● **TASK INSTRUCTIONS**: Below are records; the lines starting at the one with "API de propostas |" and ending at the one with "The &#x60;authToken&#x60; of the authenticated user. | |" must be reproduced exactly, both included. Pictures must not appear.

● **DATA UNDER STUDY**:
§

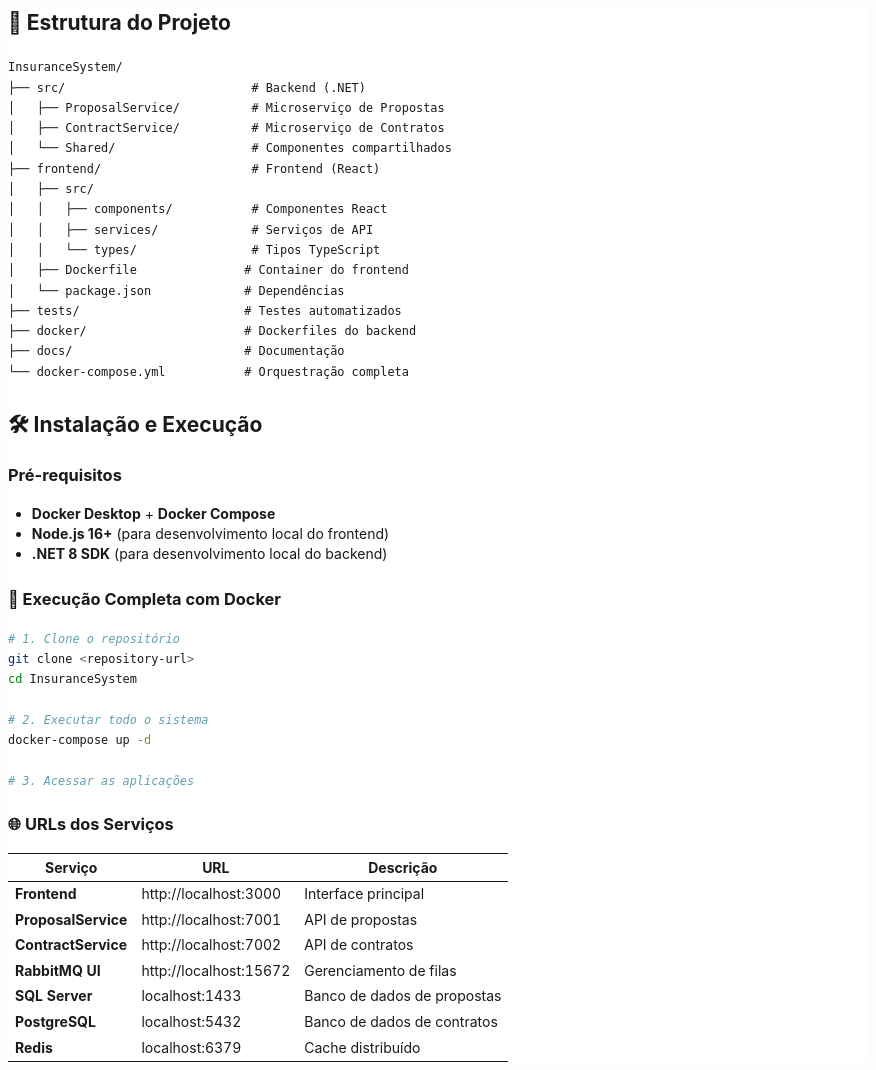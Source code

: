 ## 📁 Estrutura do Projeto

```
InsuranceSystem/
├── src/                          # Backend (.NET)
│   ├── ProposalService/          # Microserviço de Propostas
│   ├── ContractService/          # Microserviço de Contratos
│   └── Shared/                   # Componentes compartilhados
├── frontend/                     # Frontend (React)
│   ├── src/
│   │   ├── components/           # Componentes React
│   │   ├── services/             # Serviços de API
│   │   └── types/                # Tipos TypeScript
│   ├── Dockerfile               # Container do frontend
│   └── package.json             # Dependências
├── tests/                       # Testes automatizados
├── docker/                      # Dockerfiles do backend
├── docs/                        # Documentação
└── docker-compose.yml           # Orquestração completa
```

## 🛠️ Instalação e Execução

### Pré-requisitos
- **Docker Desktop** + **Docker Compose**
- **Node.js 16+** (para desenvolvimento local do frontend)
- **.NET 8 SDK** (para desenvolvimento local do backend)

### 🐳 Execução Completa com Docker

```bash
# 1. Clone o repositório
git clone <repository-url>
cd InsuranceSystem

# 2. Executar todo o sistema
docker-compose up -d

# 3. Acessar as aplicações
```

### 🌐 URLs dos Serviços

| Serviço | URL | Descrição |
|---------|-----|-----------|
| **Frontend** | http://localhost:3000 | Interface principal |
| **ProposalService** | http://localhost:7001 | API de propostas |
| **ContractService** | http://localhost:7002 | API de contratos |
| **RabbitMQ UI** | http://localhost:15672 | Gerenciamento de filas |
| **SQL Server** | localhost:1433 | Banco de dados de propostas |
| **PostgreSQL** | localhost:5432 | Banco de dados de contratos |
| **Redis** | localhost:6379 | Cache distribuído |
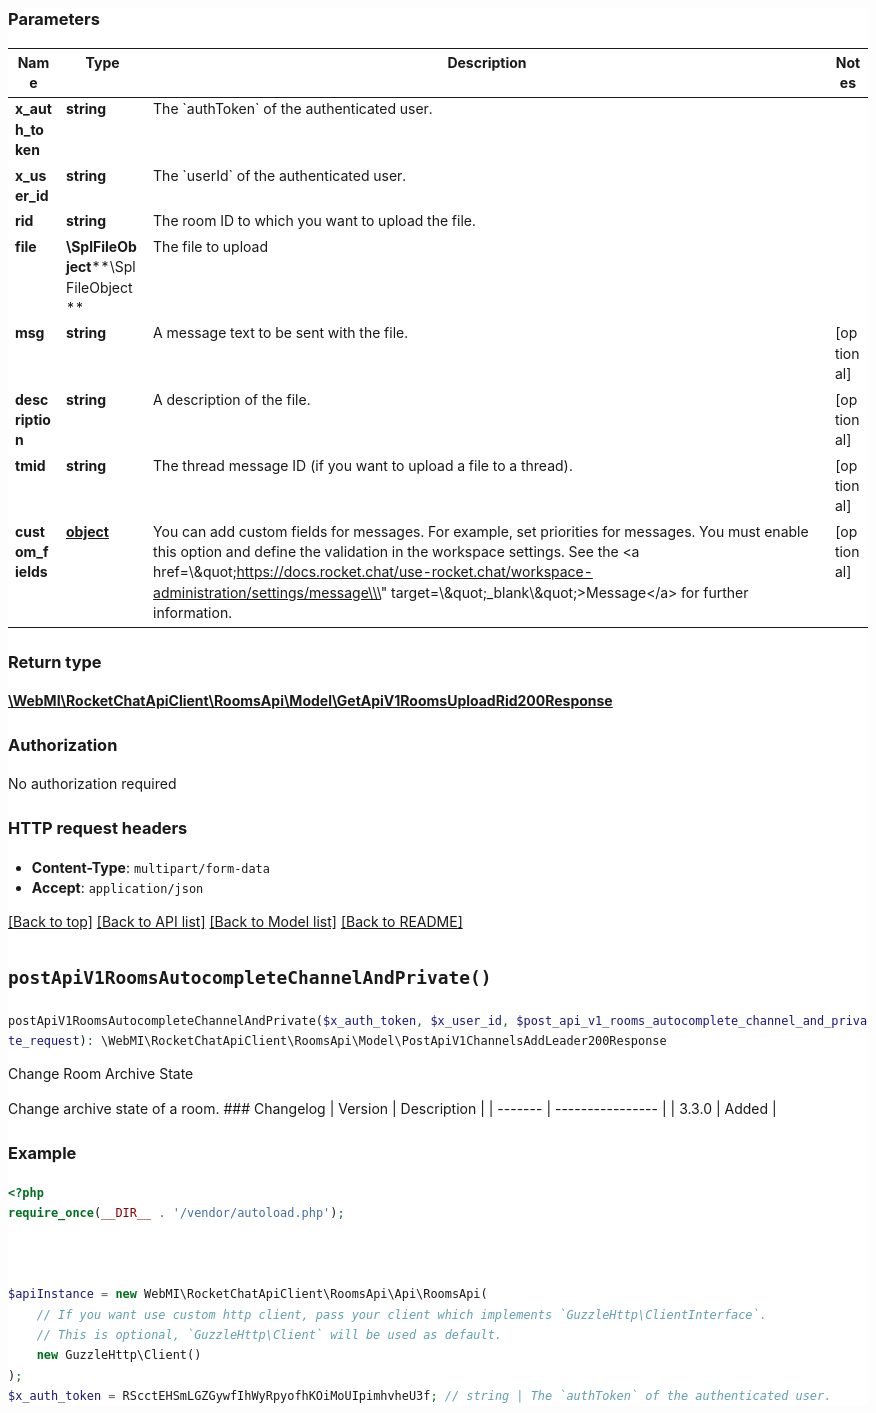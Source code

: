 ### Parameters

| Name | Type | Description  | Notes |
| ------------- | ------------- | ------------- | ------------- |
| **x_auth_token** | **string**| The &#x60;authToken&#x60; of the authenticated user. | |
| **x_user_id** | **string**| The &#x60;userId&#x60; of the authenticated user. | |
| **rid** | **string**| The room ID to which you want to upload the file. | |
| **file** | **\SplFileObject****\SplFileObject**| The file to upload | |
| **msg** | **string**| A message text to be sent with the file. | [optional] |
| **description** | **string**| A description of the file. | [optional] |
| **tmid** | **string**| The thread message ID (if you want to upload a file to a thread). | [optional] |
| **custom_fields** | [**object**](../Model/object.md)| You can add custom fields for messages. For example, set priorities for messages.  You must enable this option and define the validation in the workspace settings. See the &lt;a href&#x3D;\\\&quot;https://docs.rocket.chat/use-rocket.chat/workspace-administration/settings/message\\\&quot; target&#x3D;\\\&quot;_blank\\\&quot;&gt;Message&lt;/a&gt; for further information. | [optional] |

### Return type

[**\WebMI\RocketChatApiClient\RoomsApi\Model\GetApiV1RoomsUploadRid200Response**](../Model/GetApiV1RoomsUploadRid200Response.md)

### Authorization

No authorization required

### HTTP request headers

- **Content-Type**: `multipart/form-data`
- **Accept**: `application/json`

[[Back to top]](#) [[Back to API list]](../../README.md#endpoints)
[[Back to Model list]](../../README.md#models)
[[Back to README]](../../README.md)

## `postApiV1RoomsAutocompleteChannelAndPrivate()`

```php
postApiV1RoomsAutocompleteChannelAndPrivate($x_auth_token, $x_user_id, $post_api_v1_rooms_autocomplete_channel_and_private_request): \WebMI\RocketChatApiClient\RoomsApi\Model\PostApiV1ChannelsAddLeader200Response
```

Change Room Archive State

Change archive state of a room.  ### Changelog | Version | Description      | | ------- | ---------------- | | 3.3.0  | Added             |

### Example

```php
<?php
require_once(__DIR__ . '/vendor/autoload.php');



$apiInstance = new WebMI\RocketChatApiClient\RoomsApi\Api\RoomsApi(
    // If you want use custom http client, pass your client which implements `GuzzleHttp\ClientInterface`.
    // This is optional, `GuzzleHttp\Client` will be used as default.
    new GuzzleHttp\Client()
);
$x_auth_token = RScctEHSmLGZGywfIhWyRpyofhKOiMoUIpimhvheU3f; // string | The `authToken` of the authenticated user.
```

§

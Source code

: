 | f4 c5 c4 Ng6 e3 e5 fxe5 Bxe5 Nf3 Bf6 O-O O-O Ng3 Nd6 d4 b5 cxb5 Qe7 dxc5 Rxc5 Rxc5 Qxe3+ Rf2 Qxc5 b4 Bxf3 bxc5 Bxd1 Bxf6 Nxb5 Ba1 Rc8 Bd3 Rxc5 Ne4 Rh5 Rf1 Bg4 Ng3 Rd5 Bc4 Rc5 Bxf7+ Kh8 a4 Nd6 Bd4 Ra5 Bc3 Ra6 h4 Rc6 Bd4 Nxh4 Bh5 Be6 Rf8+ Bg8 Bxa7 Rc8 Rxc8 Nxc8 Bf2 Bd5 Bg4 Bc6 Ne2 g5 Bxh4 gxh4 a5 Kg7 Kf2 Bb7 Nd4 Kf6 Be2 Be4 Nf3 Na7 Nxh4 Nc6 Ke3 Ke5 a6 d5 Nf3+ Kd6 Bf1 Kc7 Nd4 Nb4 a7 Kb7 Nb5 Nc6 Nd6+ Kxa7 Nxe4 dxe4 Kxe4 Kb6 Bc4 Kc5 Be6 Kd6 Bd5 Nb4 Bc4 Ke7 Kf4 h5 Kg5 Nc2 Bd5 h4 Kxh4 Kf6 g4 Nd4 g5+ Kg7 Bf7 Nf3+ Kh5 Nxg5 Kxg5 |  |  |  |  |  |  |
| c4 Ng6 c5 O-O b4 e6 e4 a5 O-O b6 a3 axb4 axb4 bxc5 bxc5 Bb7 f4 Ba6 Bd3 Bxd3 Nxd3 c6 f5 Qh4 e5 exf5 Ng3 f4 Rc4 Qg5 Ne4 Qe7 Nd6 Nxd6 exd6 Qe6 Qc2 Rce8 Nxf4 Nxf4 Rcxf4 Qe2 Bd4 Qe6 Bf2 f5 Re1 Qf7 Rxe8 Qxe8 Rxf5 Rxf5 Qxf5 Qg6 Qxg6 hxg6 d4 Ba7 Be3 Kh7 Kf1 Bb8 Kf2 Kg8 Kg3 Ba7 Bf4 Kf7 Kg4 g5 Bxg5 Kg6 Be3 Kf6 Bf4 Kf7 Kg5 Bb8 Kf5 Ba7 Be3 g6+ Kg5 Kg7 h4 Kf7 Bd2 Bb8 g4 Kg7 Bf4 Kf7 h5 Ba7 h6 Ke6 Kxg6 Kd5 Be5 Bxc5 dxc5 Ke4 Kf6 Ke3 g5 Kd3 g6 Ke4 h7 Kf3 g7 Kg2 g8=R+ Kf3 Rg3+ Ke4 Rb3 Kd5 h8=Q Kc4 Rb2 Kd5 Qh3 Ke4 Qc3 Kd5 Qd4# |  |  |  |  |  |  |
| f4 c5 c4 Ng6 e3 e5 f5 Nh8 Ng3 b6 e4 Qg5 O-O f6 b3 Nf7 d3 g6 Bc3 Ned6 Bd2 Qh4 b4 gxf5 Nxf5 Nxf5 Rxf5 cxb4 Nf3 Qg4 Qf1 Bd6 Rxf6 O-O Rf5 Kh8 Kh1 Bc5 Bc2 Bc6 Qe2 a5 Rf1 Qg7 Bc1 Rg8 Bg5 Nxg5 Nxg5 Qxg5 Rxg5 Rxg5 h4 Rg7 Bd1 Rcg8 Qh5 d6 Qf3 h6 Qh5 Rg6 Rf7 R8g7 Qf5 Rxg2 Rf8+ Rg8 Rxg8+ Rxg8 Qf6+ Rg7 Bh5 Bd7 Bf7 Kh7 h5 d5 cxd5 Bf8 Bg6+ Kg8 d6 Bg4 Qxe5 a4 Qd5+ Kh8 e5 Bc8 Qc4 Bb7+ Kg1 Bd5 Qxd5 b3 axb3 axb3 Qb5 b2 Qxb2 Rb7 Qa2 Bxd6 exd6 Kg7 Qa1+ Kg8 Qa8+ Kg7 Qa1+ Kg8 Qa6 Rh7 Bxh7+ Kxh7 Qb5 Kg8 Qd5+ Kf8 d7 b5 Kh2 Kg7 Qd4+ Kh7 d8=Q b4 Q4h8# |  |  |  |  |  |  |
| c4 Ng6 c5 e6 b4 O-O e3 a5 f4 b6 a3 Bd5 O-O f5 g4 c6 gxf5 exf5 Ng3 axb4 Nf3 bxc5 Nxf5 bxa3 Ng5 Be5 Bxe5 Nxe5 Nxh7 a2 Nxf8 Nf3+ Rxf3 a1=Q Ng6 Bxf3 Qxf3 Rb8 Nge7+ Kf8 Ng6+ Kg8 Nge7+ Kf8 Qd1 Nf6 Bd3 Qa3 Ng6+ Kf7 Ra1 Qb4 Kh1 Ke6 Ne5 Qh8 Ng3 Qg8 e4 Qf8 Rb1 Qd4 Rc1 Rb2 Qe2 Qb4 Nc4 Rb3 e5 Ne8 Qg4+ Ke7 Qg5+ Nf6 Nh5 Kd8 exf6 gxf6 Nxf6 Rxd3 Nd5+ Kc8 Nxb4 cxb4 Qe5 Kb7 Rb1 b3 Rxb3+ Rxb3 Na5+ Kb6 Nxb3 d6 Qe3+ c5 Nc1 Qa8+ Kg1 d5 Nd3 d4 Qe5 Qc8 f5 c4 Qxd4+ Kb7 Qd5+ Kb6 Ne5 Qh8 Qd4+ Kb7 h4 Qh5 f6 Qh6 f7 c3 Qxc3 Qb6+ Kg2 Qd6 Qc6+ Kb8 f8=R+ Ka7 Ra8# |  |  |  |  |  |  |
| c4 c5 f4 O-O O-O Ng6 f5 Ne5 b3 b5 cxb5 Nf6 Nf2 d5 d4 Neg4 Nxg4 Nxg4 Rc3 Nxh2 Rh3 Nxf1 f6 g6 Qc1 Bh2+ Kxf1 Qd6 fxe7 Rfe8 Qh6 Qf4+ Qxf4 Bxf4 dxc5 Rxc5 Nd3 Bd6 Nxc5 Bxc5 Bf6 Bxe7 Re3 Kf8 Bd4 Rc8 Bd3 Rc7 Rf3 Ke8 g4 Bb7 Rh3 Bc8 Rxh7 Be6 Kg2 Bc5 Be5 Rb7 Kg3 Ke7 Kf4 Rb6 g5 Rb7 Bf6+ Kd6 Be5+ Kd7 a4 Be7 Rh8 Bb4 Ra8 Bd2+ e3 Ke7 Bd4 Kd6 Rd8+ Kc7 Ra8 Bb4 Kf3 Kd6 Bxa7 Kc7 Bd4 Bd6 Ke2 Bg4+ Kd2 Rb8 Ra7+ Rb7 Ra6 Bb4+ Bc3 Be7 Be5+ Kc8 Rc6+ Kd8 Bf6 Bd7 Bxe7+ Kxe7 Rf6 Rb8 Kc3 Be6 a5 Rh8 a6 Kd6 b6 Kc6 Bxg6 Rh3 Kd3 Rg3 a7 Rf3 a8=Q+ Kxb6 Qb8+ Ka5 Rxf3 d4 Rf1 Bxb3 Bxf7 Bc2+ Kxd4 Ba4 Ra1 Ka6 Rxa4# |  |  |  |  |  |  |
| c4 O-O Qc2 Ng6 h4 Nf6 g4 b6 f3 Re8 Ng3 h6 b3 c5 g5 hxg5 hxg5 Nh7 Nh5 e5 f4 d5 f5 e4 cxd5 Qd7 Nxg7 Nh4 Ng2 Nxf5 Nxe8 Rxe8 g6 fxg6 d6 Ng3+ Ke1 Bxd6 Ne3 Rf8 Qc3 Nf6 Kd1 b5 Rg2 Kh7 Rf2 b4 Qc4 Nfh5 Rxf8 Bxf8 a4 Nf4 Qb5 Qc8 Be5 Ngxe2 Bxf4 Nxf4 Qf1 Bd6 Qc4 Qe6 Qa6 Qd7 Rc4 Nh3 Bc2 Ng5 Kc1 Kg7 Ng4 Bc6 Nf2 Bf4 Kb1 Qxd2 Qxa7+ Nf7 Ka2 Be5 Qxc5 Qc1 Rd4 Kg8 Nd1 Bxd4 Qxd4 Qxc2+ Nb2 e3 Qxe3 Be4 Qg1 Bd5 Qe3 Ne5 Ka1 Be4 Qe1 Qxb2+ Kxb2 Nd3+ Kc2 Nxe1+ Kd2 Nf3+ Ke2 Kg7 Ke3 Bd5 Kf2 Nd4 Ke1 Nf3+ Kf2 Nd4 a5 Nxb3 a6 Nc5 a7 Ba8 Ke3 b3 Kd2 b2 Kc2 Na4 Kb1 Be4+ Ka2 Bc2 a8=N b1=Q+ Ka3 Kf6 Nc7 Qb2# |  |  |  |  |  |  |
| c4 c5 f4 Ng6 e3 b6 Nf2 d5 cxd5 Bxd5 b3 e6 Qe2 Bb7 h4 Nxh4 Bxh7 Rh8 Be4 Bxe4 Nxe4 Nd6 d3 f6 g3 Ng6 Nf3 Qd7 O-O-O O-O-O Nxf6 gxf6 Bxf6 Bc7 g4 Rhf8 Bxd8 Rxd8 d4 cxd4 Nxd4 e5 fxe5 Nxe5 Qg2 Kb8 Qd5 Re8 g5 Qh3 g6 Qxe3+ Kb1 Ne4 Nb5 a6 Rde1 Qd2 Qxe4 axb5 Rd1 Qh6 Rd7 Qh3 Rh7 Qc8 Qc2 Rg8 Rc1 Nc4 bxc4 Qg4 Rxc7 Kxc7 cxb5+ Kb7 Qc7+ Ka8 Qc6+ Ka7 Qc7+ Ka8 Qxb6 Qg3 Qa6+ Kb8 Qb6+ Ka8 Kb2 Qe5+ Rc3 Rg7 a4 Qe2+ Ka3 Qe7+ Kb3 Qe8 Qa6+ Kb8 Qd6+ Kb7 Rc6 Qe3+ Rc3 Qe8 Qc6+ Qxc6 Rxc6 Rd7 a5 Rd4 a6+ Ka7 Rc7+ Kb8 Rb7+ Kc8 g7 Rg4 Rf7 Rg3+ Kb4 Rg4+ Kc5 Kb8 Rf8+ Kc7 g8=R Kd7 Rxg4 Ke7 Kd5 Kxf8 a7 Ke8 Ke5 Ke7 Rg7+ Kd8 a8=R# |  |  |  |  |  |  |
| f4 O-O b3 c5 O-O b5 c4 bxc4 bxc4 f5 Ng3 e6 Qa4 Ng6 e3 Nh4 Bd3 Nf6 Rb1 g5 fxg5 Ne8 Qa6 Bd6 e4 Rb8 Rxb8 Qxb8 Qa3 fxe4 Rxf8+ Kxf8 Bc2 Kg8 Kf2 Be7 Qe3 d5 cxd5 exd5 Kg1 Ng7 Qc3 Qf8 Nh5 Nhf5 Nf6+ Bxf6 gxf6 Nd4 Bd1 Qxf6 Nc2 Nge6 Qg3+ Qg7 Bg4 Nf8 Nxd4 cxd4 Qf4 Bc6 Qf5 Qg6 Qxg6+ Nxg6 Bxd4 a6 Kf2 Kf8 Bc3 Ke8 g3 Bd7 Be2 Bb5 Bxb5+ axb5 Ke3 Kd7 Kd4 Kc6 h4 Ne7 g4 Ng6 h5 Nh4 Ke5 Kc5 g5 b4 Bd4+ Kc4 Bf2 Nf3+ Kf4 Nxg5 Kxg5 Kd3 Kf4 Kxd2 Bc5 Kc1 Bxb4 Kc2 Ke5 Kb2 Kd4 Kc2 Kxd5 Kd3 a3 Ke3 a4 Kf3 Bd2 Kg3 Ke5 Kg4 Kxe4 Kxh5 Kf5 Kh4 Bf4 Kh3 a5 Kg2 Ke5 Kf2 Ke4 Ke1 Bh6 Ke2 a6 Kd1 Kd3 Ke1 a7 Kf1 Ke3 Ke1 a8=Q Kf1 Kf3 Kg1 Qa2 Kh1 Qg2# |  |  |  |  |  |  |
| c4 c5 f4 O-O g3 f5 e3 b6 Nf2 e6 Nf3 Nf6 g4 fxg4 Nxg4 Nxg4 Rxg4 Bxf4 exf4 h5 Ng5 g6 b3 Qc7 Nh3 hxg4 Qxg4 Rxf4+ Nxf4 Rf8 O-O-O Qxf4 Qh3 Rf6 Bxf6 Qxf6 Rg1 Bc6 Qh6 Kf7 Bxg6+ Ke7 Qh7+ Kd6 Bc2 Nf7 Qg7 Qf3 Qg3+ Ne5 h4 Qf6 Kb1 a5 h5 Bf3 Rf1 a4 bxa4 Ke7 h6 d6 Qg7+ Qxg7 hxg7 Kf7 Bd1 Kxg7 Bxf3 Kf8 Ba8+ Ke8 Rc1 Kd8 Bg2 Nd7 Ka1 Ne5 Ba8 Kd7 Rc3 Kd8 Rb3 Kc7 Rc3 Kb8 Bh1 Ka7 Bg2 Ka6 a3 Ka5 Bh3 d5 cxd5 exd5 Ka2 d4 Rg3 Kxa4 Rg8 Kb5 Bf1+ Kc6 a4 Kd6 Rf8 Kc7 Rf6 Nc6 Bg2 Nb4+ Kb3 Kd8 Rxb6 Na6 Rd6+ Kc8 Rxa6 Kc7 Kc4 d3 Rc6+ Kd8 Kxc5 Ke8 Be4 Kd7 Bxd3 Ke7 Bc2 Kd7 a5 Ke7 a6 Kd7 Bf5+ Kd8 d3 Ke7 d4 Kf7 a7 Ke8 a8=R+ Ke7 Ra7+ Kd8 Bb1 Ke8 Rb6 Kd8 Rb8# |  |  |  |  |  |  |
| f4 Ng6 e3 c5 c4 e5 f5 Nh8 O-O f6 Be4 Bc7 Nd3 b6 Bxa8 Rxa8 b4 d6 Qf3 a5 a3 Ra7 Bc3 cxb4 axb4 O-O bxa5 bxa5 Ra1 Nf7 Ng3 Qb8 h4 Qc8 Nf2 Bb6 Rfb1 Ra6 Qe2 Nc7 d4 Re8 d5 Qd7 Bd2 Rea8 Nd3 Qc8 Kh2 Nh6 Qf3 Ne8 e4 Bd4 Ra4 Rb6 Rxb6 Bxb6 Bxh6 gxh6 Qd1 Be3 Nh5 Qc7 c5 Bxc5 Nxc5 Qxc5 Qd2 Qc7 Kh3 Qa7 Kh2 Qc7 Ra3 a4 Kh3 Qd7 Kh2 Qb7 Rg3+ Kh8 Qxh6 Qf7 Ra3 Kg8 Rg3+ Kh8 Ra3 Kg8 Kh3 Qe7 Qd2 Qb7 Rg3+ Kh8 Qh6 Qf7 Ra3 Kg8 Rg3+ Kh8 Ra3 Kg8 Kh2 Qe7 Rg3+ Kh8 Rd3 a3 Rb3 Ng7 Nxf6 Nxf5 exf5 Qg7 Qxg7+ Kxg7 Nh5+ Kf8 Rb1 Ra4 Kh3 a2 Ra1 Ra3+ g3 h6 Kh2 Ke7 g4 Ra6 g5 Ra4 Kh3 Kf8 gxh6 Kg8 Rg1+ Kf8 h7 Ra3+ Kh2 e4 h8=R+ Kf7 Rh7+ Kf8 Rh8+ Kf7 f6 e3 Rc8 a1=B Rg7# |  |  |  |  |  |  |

§

● **YOUR RESPONSE**:
| **ProposalService** | http://localhost:7001 | API de propostas |
| **ContractService** | http://localhost:7002 | API de contratos |
| **RabbitMQ UI** | http://localhost:15672 | Gerenciamento de filas |
| **SQL Server** | localhost:1433 | Banco de dados de propostas |
| **PostgreSQL** | localhost:5432 | Banco de dados de contratos |
| **Redis** | localhost:6379 | Cache distribuído |
Source code

: ### Parameters

| Name | Type | Description  | Notes |
| ------------- | ------------- | ------------- | ------------- |
| **x_auth_token** | **string**| The &#x60;authToken&#x60; of the authenticated user. | |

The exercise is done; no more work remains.